Inertia of long-term rates in the US and the euro zone, stable Chinese growth

Macro Highlights - 4/25/2018

In short
  • Despite the rise in oil prices, 10-year yields have remained low in the US and the euro zone, due to investors’ wait-and-see attitude in light of international trade tensions...
  • ... these low yields could persist if, as we expect, central banks confirm that they intend to use caution in the context of increased uncertainty
  • In China, real GDP growth was stable at 6.8% in Q1 2018 for the third quarter in a row. The slowdown in credit growth continued in March

Bond yields – trade tensions are weighing on long-term yields in the US and the Euro Zone

The growing tension on trade issues between the US and China over the past weeks has affected long-term rates in the US and the euro zone. 10-year sovereign yields, which had reached a high point in February 2018, have fallen slightly on both sides of the Atlantic. Thus, the yield on the US 10-year Treasury, which was at 2.95% on 21 February, was recorded at 2.91% at the close of 19 April. Likewise, the yield on the German 10-year Bund was at 0.60% on 19 April, after reaching a peak of 0.77% on 2 February.
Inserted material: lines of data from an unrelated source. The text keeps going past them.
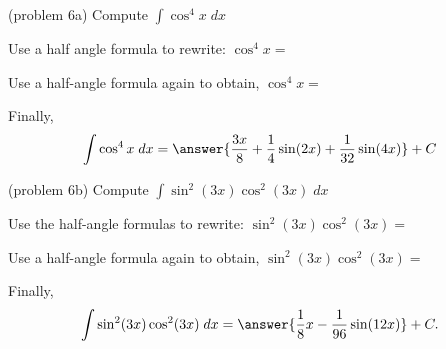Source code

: \documentclass[handout]{ximera}
\begin{document}
\begin{problem}(problem 6a)
Compute $\displaystyle{\int \cos^4 x \; dx}$


Use a half angle formula to rewrite: $\cos^4 x=$

\begin{multipleChoice}
\end{multipleChoice}

Use a half-angle formula again to obtain, $\cos^4 x = $

\begin{multipleChoice}
\end{multipleChoice}

Finally,
\[
\int \cos^4 x \; dx = \answer{\frac{3x}{8} +\frac14 \sin(2x) + \frac{1}{32}\sin(4x)} + C
\]
\end{problem}



\begin{problem}(problem 6b)
Compute $\displaystyle{\int \sin^2(3x)\cos^2(3x) \; dx}$


Use the half-angle formulas to rewrite: $\sin^2(3x) \cos^2(3x)=$

\begin{multipleChoice}
\end{multipleChoice}

Use a half-angle formula again to obtain, $\sin^2(3x) \cos^2(3x)=$

\begin{multipleChoice}
\end{multipleChoice}

Finally,
\[
\int \sin^2(3x)\cos^2(3x) \; dx = \answer{\frac18 x - \frac{1}{96} \sin(12x)} + C.
\]

\end{problem}


\end{document}
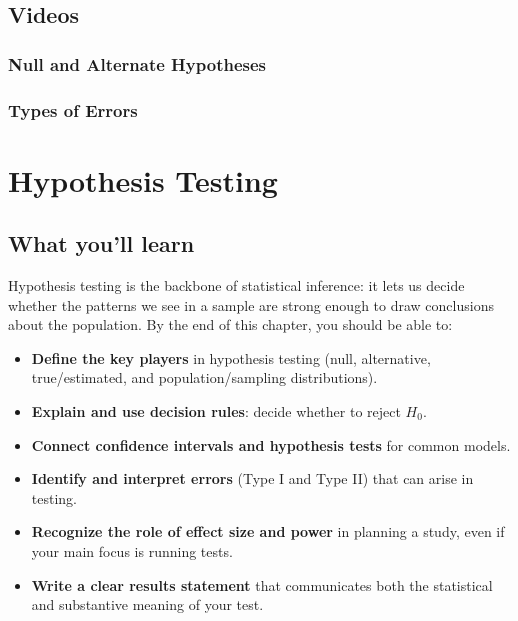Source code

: \documentclass[
  letterpaper,
  DIV=11,
  numbers=noendperiod]{scrreprt}
\providecommand{\tightlist}{%
  \setlength{\itemsep}{0pt}\setlength{\parskip}{0pt}}
\begin{document}
\section{Videos}\label{videos-3}

\subsection{Null and Alternate
Hypotheses}\label{null-and-alternate-hypotheses}

\subsection{Types of Errors}\label{types-of-errors}


\chapter{Hypothesis Testing}\label{hypothesis-testing}

\section{What you'll learn}\label{what-youll-learn}

Hypothesis testing is the backbone of statistical inference: it lets us
decide whether the patterns we see in a sample are strong enough to draw
conclusions about the population. By the end of this chapter, you should
be able to:

\begin{itemize}
\tightlist
\item
  \textbf{Define the key players} in hypothesis testing (null,
  alternative, true/estimated, and population/sampling distributions).
\item
  \textbf{Explain and use decision rules}: decide whether to reject
  \(H_0\).
\item
  \textbf{Connect confidence intervals and hypothesis tests} for common
  models.
\item
  \textbf{Identify and interpret errors} (Type I and Type II) that can
  arise in testing.
\item
  \textbf{Recognize the role of effect size and power} in planning a
  study, even if your main focus is running tests.
\item
  \textbf{Write a clear results statement} that communicates both the
  statistical and substantive meaning of your test.
\end{itemize}
\end{document}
These low long-term yields have led to a flattening of curves. In the US, while the yield on the 2-year Treasury note increased from 2.27% to 2.43% between 21 February and 14 April, after the Fed raised its key rate, the spread between the 10-year and the 2-year narrowed by 20bp to 48bp. In Germany, on 19 April, the 2-year Schatz was at a level close to that of 2 February, i.e. - 0.56%. As a result, the German yield curve has flattened by 15bp to 16bp.

This trend in long-term yields is especially notable due to the fact that oil prices have risen significantly over the past several weeks, mainly as a result of growing uncertainties surrounding geopolitical risk, pending the upcoming decision by the US on possible new economic sanctions against Iran. The price of the barrel of physical WTI was at $68.5 on 18 April, i.e. its highest level since December 2014, and the price of Brent reached $73.9/bbl, its highest since November 2014.

The trend in inflation expectations confirmed that investors’ reaction to the new rise in oil prices was very moderate. In the United States, the 10-year inflation swap rate was at 2.36% on 19 April, i.e. the same as its peak in February 2018, which is still below the average of 2.55% between 2010 and mid-2014. In the euro zone, the 10-year inflation swap rate was 1.55% on 19 April, after reaching 1.61% in January 2018, below its average between 2010 and mid-2014, which was 2.06%.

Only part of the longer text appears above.